Entre les nouveaux droits de douane, la suppression probable des crédits d’impôt pour les véhicules électriques et sa guerre ouverte avec une administration Trump autrefois alliée, Elon Musk risque de créer de sérieux ennuis à Tesla.

 

La situation était déjà critique chez Tesla. Mais la rupture spectaculaire entre Elon Musk et Donald Trump, dans un échange d’insultes et de menaces jeudi, pourrait causer bien plus de tort à l’entreprise que la chute des ventes, l’absence de nouveaux modèles ou la réputation en berne de la marque. Elle ouvre la voie à de potentielles représailles fédérales de la part d’une administration revancharde.

Avec tout l’appareil fédéral à sa disposition, Trump dispose de plusieurs leviers pour faire pression sur Tesla. La National Highway Traffic Safety Administration (NHTSA) enquête déjà depuis longtemps sur les fonctions Autopilot et Full Self-Driving, impliquées dans plusieurs accidents mortels. La SEC pourrait être poussée à s’intéresser de plus près aux déclarations publiques de Musk sur son entreprise, tandis que la forte dépendance de Tesla à la production chinoise pourrait également être passée au crible.

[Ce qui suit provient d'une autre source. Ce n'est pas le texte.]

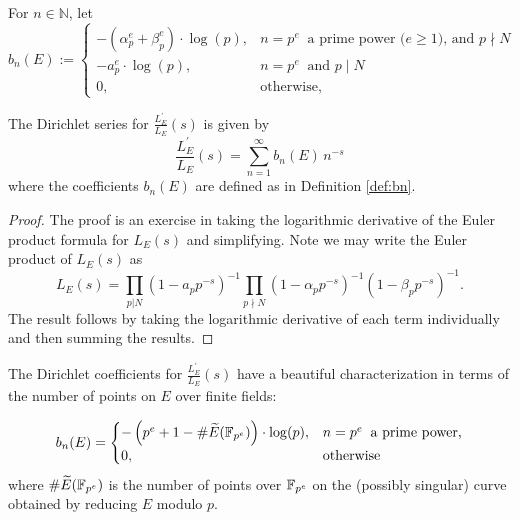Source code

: \documentclass[10pt]{article}
\newcommand{\NN}{\mathbb{N}}
\newcommand{\pr}{^{\prime}}
\newcommand{\Les}{L_E(s)}
\newcommand{\ldLes}{\frac{L_E\pr}{L_E}(s)}
\begin{document}
\begin{definition}\label{def:bn}
For $n \in \NN$, let
\begin{equation}
b_n(E) := \begin{cases}
-\left(\alpha_p^e+\beta_p^e\right)\cdot \log(p), & n=p^e\;\;\text{a prime power ($e\ge1$), and $p \nmid N$} \\
-a_p^e \cdot \log(p), & n=p^e\;\;\text{and $p \mid N$} \\
0, & \text{otherwise,} \end{cases}
\end{equation}
\end{definition}

\begin{lemma}
The Dirichlet series for $\ldLes$ is given by
\begin{equation}
\ldLes = \sum_{n=1}^{\infty} b_n(E)\, n^{-s}
\end{equation}
where the coefficients $b_n(E)$ are defined as in Definition \ref{def:bn}. \\
\end{lemma}
\begin{proof}
The proof is an exercise in taking the logarithmic derivative of the Euler product formula for $\Les$ and simplifying. Note we may write the Euler product of $\Les$ as
\begin{equation}
\Les = \prod_{p|N} \left(1-a_p p^{-s}\right)^{-1} \prod_{p\nmid N} \left(1-\alpha_p p^{-s}\right)^{-1}\left(1-\beta_p p^{-s}\right)^{-1}.
\end{equation}
The result follows by taking the logarithmic derivative of each term individually and then summing the results.
\end{proof}

The Dirichlet coefficients for $\ldLes$ have a beautiful characterization in terms of the number of points on $E$ over finite fields:
\begin{theorem}[S.]
\begin{equation}
b_n(E) = \begin{cases}
-\left(p^e + 1 - \#\widetilde{E}(\mathbb{F}_{p^e})\right)\cdot \log(p), & n=p^e\;\;\text{a prime power,} \\
0, & \text{otherwise} \end{cases}
\end{equation}
where $\#\widetilde{E}(\mathbb{F}_{p^e})$ is the number of points over $\mathbb{F}_{p^e}$ on the (possibly singular) curve obtained by reducing $E$ modulo $p$.
\end{theorem}
\end{document}
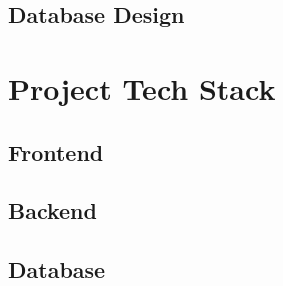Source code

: \subsection{Database Design}

\section{Project Tech Stack}

\subsection{Frontend}

\subsection{Backend}

\subsection{Database}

La NHTSA demande également à Tesla de fournir des informations sur son projet de robotaxis, alors qu’Elon Musk prévoit de lancer un programme pilote à Austin dès ce mois-ci. S’il n’existe pas de réglementation fédérale encadrant les véhicules autonomes, les États ont leur mot à dire – et Donald Trump pourrait en profiter. Il pourrait faire pression sur le gouverneur du Texas, Greg Abbott, pour bloquer le déploiement du service. « La surface d’attaque est impressionnante », résume un vétéran de l’industrie automobile, qui a souhaité rester anonyme pour pouvoir parler librement. « Le levier le plus simple à activer serait de relancer les enquêtes. Des dossiers qu’Elon pensait enterrés pourraient refaire surface. »

Les tensions entre les deux milliardaires ont éclaté au grand jour jeudi. Musk a violemment critiqué le budget « One Big Beautiful » porté par Trump, qu’il accuse d’alourdir massivement le déficit — un déficit que Musk dit vouloir réduire en promouvant la cryptomonnaie Dogecoin. La querelle, largement relayée sur X et Truth Social, a culminé avec une déclaration de Musk affirmant que Trump ne serait jamais arrivé au pouvoir sans lui, allant même jusqu’à soutenir l’idée d’une destitution.

Trump a répliqué en menaçant de mettre fin aux subventions et contrats gouvernementaux liés à Musk — en particulier les milliards de dollars que SpaceX perçoit pour ses missions spatiales. Dans l’entourage de Trump, certains alliés comme Steve Bannon, un critique de longue date de Musk, ont même appelé à l’ouverture d’une enquête sur l’entrepreneur, né en Afrique du Sud, et évoqué la possibilité de l’expulser.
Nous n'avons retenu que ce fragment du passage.